# A friend suggested I share these here



## CherryHBombMom (Jun 29, 2015)

Any suggestions would really be welcome. I don't know anything about photography but I love taking pics of wildlife. I'd like for them to be better.


----------



## Jeff C. (Jun 29, 2015)

Nice pics, thanks for sharing!!!


----------



## LOVEMYLABXS (Jun 29, 2015)

WELCOME to the photo forum 

Those are a great way to start and feel free to post more


----------



## mattech (Jun 29, 2015)

Great pics


----------



## Crickett (Jun 29, 2015)

Cool pics! Welcome to the photog forum. I don't post much in here anymore but I still enjoy others shots. What kind of camera do you have?


----------



## JustUs4All (Jun 30, 2015)

You got me way too close in that first picture!

Thanks for posting.


----------



## CherryHBombMom (Jun 30, 2015)

*Thanks*

JustUs4all that's where I want to be. Isn't she beautiful!
Crickett, these were taken with a Canon PowerShot SX30. Thanks for the welcome.


----------



## wvdawg (Jun 30, 2015)

Wow!  Quite a portfolio - let me add my welcome to the photo forum as well.  As far as suggestions, you might want to review the sticky threads above - lots of good info in there.  And keep on posting pics please.


----------



## cre8foru (Jul 1, 2015)

Awesome. I love snake pics. Where did you find those Cottonmouths?


----------



## CherryHBombMom (Jul 1, 2015)

*Thanks*

Cre8foru, they are in our pond and creek. That's mostly what we see.


----------



## cre8foru (Jul 1, 2015)

CherryHBombMom said:


> Cre8foru, they are in our pond and creek. That's mostly what we see.


 Awesome! I had to drive almost to South Carolina to find a Cottonmouth to photograph.


----------



## g0nef1sshn (Jul 1, 2015)

Pretty neat! That one with the snapper and snake is awesome. Ive seen a snake eat a fish, but not a snapper eatin a snake!


----------



## seeker (Jul 3, 2015)

Wow, simply amazing.


----------



## one hogman (Jul 3, 2015)

CherryHBombMom said:


> JustUs4all that's where I want to be. Isn't she beautiful!
> Crickett, these were taken with a Canon PowerShot SX30. Thanks for the welcome.

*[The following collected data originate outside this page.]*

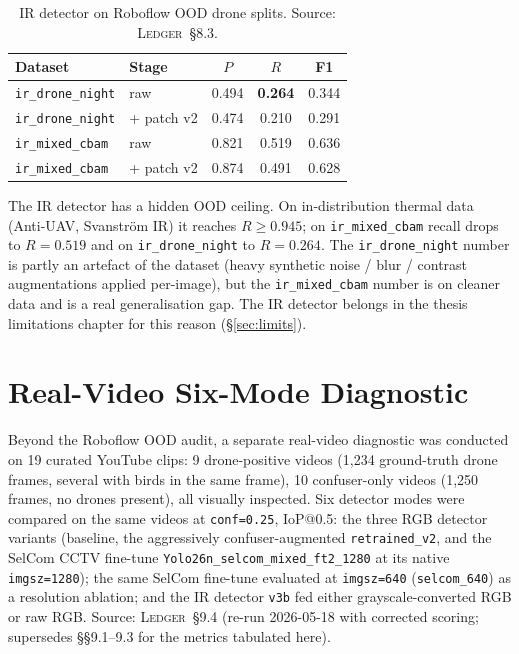 \documentclass[12pt,a4paper,oneside,openright]{book}
\begin{document}
\begin{table}[htbp]
    \centering
    \caption{IR detector on Roboflow OOD drone splits. Source: \textsc{Ledger}~\S8.3.}
    \label{tab:ood_ir}
    \begin{tabular}{llccc}
        \toprule
        Dataset & Stage & $P$ & $R$ & F1 \\
        \midrule
        \texttt{ir\_drone\_night} & raw & 0.494 & \textbf{0.264} & 0.344 \\
        \texttt{ir\_drone\_night} & + patch v2 & 0.474 & 0.210 & 0.291 \\
        \texttt{ir\_mixed\_cbam}  & raw & 0.821 & 0.519 & 0.636 \\
        \texttt{ir\_mixed\_cbam}  & + patch v2 & 0.874 & 0.491 & 0.628 \\
        \bottomrule
    \end{tabular}
\end{table}

The IR detector has a hidden OOD ceiling. On in-distribution thermal data (Anti-UAV, Svanstr\"om IR) it reaches $R \geq 0.945$; on \texttt{ir\_mixed\_cbam} recall drops to $R=0.519$ and on \texttt{ir\_drone\_night} to $R=0.264$. The \texttt{ir\_drone\_night} number is partly an artefact of the dataset (heavy synthetic noise / blur / contrast augmentations applied per-image), but the \texttt{ir\_mixed\_cbam} number is on cleaner data and is a real generalisation gap. The IR detector belongs in the thesis limitations chapter for this reason (\S\ref{sec:limits}).

\section{Real-Video Six-Mode Diagnostic}
\label{sec:realvideo}

Beyond the Roboflow OOD audit, a separate real-video diagnostic was conducted on 19 curated YouTube clips: 9 drone-positive videos (1{,}234 ground-truth drone frames, several with birds in the same frame), 10 confuser-only videos (1{,}250 frames, no drones present), all visually inspected. Six detector modes were compared on the same videos at \texttt{conf=0.25}, IoP@0.5: the three RGB detector variants (baseline, the aggressively confuser-augmented \texttt{retrained\_v2}, and the SelCom CCTV fine-tune \texttt{Yolo26n\_selcom\_mixed\_ft2\_1280} at its native \texttt{imgsz=1280}); the same SelCom fine-tune evaluated at \texttt{imgsz=640} (\texttt{selcom\_640}) as a resolution ablation; and the IR detector \texttt{v3b} fed either grayscale-converted RGB or raw RGB. Source: \textsc{Ledger}~\S9.4 (re-run 2026-05-18 with corrected scoring; supersedes \S\S9.1--9.3 for the metrics tabulated here).
\end{document}

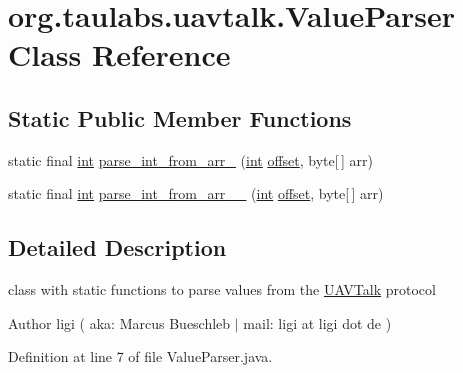 \hypertarget{classorg_1_1taulabs_1_1uavtalk_1_1_value_parser}{\section{org.\-taulabs.\-uavtalk.\-Value\-Parser Class Reference}
\label{classorg_1_1taulabs_1_1uavtalk_1_1_value_parser}
}
\subsection*{Static Public Member Functions}
\begin{DoxyCompactItemize}
\item 
static final \hyperlink{ioapi_8h_a787fa3cf048117ba7123753c1e74fcd6}{int} \hyperlink{classorg_1_1taulabs_1_1uavtalk_1_1_value_parser_a6ac48b02167a5c46bb81b6472f187bd7}{parse\-\_\-int\-\_\-from\-\_\-arr\-\_} (\hyperlink{ioapi_8h_a787fa3cf048117ba7123753c1e74fcd6}{int} \hyperlink{glext_8h_ae1b92ae085ddef4b1cdca7d749339fb0}{offset}, byte\mbox{[}$\,$\mbox{]} arr)
\item 
static final \hyperlink{ioapi_8h_a787fa3cf048117ba7123753c1e74fcd6}{int} \hyperlink{classorg_1_1taulabs_1_1uavtalk_1_1_value_parser_a478c3605dbdc23b380cfdc8431a50f4e}{parse\-\_\-int\-\_\-from\-\_\-arr\-\_\-\_} (\hyperlink{ioapi_8h_a787fa3cf048117ba7123753c1e74fcd6}{int} \hyperlink{glext_8h_ae1b92ae085ddef4b1cdca7d749339fb0}{offset}, byte\mbox{[}$\,$\mbox{]} arr)
\end{DoxyCompactItemize}


\subsection{Detailed Description}
class with static functions to parse values from the \hyperlink{class_u_a_v_talk}{U\-A\-V\-Talk} protocol

\begin{DoxyAuthor}{Author}
ligi ( aka\-: Marcus Bueschleb $|$ mail\-: ligi at ligi dot de ) 
\end{DoxyAuthor}


Definition at line 7 of file Value\-Parser.\-java.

Great pics!!! but be careful those things bite


----------



## CherryHBombMom (Jul 3, 2015)

g0nef1sshn I was very excited about the find. It was tearing that snake up until it saw me. It pulled the snake under some creek debris and hid out till I left.

One hogman, I'll keep that in mind. 

Thanks again for the comments.


----------



## GAJoe (Jul 5, 2015)

All are nice. Something about #2 stands out to me. It has that realistic HDR look to it. Like I'm seeing the actual scene. Well done!
  I've had one close encounter with a cottonmouth. I told the two guys that were with me what it was and they didn't agree. I was going to pin it's head down  and show them. It was stretched out full length and I was to the side. Unlike most snakes that I've caught it reacted immediately to the stick getting close and did a 90 degree re-position and shot between us in a split second. We were all over each other trying to get out of it's path. I'll never do that again. A nasty evil lookin snake they are.


----------



## CherryHBombMom (Jul 6, 2015)

GAJoe, #2 is a favorite of mine because the moss on the tree really bring out the colors on the snake. I am very cautious and certainly would not try to catch one. Those pictures I took in May they were coiled and stayed put a good while as I took pictures but for the most part they are on high alert especially now that it's so hot. The snake in #8 lives in those rocks on our dam and she knows I'm there before I can get my camera set. It's hard to get a good pic of her. I've heard of them chasing people but so far that hasn't happened to me. They are quick to go the other direction and boy do they camo well.


----------



## howardsrock (Jul 8, 2015)

Very nice!


----------



## rip18 (Jul 9, 2015)

Good ones and welcome!  Keep the cool shots coming!

Advice?  Get down as close to eye level.  Shoot when the light is good (not too bright to avoid the bright highlights & dark shadows).  And fill the frame.  Looks like you're getting it!


----------